Dataset entries:
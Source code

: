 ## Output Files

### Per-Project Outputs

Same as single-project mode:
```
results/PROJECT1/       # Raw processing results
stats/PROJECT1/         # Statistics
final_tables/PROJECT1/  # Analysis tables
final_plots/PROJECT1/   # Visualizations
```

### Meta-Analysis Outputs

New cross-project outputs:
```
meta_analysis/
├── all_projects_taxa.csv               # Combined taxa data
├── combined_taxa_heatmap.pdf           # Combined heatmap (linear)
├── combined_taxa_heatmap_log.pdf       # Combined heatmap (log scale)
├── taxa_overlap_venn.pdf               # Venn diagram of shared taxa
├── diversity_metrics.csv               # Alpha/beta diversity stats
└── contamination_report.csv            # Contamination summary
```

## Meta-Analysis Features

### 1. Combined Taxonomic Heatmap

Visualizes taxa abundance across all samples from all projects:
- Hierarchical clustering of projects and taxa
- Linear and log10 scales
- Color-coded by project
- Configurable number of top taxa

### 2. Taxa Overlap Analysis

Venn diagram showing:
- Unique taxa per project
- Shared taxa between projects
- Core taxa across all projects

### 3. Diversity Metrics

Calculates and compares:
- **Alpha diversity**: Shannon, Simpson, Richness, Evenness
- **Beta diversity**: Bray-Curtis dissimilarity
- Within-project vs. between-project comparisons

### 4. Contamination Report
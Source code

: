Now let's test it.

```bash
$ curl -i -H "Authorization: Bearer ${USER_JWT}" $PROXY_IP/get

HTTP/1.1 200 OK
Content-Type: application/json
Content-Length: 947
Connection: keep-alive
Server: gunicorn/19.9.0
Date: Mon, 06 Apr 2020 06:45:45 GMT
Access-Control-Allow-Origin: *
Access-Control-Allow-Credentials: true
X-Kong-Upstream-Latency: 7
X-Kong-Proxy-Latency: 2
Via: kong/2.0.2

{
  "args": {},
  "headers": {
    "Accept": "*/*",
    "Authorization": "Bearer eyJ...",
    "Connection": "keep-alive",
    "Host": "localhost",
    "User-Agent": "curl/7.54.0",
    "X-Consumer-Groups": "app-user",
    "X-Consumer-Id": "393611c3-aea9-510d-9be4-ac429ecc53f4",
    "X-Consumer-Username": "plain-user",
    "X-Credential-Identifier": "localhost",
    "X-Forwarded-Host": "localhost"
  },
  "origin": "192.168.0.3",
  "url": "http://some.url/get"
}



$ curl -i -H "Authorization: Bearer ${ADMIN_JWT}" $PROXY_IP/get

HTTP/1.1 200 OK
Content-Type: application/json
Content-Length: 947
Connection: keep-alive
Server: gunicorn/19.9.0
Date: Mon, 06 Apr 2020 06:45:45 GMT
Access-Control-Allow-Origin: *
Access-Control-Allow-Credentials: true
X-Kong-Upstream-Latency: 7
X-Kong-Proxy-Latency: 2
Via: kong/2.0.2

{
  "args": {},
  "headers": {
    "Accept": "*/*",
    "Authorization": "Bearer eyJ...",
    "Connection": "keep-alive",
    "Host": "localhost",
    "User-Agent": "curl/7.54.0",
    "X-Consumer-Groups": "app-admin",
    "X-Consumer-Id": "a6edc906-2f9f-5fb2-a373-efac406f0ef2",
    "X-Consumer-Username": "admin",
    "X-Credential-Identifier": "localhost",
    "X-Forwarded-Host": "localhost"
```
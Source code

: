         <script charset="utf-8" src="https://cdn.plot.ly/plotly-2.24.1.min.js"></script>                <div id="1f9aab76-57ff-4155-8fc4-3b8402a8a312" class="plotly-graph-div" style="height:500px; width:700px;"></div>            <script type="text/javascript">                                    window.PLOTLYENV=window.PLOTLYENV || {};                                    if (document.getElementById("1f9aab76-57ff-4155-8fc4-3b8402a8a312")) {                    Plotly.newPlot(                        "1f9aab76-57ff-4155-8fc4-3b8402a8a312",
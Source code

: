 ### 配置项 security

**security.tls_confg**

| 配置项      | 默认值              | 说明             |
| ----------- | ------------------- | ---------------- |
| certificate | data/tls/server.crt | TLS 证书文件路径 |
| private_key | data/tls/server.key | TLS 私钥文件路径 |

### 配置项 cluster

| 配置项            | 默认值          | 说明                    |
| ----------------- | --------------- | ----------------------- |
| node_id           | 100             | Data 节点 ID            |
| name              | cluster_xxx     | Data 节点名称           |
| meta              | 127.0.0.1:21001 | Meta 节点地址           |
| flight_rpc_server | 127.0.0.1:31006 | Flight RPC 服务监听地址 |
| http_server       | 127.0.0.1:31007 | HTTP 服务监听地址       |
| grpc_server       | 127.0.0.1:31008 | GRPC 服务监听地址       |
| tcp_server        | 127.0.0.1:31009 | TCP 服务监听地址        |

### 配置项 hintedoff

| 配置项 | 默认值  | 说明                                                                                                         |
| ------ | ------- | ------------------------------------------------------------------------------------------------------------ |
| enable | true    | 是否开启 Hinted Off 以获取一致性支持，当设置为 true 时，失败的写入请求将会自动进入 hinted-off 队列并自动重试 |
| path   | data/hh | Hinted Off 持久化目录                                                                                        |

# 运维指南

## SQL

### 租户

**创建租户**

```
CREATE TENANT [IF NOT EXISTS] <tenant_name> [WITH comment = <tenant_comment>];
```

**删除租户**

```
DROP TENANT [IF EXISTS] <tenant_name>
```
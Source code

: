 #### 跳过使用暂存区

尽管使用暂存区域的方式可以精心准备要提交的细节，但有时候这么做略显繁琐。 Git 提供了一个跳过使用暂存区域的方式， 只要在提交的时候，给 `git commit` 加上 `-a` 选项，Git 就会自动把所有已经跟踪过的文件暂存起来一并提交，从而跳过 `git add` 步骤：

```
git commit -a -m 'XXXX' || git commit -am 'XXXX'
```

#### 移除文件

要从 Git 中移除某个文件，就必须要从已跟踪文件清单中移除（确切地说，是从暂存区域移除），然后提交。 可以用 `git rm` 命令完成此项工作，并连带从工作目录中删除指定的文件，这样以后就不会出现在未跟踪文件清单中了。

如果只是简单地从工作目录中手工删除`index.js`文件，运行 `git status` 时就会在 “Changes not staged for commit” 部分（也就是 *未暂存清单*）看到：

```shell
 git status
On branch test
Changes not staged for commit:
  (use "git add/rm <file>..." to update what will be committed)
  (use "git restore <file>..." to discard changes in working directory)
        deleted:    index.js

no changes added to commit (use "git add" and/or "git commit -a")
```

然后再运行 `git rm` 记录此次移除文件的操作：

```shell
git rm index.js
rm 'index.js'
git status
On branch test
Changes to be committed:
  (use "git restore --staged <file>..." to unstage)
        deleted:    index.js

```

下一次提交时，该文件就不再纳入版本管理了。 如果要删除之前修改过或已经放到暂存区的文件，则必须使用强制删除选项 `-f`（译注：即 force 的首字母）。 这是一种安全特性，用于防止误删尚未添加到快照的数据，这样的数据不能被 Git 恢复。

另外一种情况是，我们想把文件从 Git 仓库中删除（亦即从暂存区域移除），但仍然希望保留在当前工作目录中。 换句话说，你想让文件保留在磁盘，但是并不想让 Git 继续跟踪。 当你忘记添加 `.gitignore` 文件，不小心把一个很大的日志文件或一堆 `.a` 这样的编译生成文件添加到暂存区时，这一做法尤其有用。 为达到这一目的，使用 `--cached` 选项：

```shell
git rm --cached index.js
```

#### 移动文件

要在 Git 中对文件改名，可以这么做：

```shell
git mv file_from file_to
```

Directions for this task = Take every line from the data above that holds "Bearer" and copy it out.

Solution =
$ curl -i -H "Authorization: Bearer ${USER_JWT}" $PROXY_IP/get
    "Authorization": "Bearer eyJ...",
$ curl -i -H "Authorization: Bearer ${ADMIN_JWT}" $PROXY_IP/get
    "Authorization": "Bearer eyJ...",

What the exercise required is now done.